But over countless eons, a vast wasteland became the only planet in our solar system to be festooned with liquid water, the only planet among 100 billion in our galaxy that we know has given birth to life. If you picture Earth as an apple, our atmosphere is, on scale, the thickness of that apple’s skin — so many eons to create, and frighteningly vulnerable to corruption.

Despite five mass extinctions brought about by arctic freezes, scorching heat, incendiary lightning strikes, cataclysmic asteroids, volcanic detonations, and pulverizing tectonic shifts, life has always found a way to burst into bloom, to be fruitful and multiply. The play goes on. Old characters depart; new casts of characters enter.

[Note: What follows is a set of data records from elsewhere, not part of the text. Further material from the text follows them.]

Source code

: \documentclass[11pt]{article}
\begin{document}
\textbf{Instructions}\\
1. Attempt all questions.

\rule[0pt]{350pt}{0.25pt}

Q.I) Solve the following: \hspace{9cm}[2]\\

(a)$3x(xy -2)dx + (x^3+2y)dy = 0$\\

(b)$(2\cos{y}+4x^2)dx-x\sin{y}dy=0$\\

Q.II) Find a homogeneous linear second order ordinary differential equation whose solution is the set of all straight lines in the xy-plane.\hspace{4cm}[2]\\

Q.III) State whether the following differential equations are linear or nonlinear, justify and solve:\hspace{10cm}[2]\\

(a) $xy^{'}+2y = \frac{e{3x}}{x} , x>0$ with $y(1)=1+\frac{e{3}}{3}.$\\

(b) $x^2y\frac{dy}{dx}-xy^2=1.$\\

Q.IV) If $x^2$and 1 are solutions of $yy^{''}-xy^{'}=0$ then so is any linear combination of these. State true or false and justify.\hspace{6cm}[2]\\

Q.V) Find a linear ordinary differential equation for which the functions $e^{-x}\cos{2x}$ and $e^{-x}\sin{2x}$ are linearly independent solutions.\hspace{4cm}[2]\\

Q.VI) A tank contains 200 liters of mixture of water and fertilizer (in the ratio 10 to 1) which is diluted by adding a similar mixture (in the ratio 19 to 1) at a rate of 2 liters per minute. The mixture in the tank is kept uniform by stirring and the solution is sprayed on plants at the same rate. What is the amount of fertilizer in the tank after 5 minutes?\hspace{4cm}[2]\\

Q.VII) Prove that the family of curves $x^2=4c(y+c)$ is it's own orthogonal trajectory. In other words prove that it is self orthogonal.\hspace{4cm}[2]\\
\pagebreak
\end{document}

Then, around 230,000 years ago, we homo sapiens (“thinking man”) entered the earthly stage. How many who came before you had to join together over that vastness of time to create you? If any one of those couples had bred a day before or after or even an hour before or after and a different sperm had won the lottery, you wouldn’t be you. You might be a different height, have hair and eyes of a different color, and you might be a different gender.

But here we are. Here you are.

The scientist Richard Dawkins has calculated the odds that you are you — one in 400 trillion! So give thanks that you are you, a unique member of the human race (as is everybody else).

After 4 billion years of life on our planet, 99% of all species that have existed have gone extinct. We humans are among the 1% that have survived.

We give thanks for the miracle of life: what it has been, what it is, and what it will become.

Hurrah!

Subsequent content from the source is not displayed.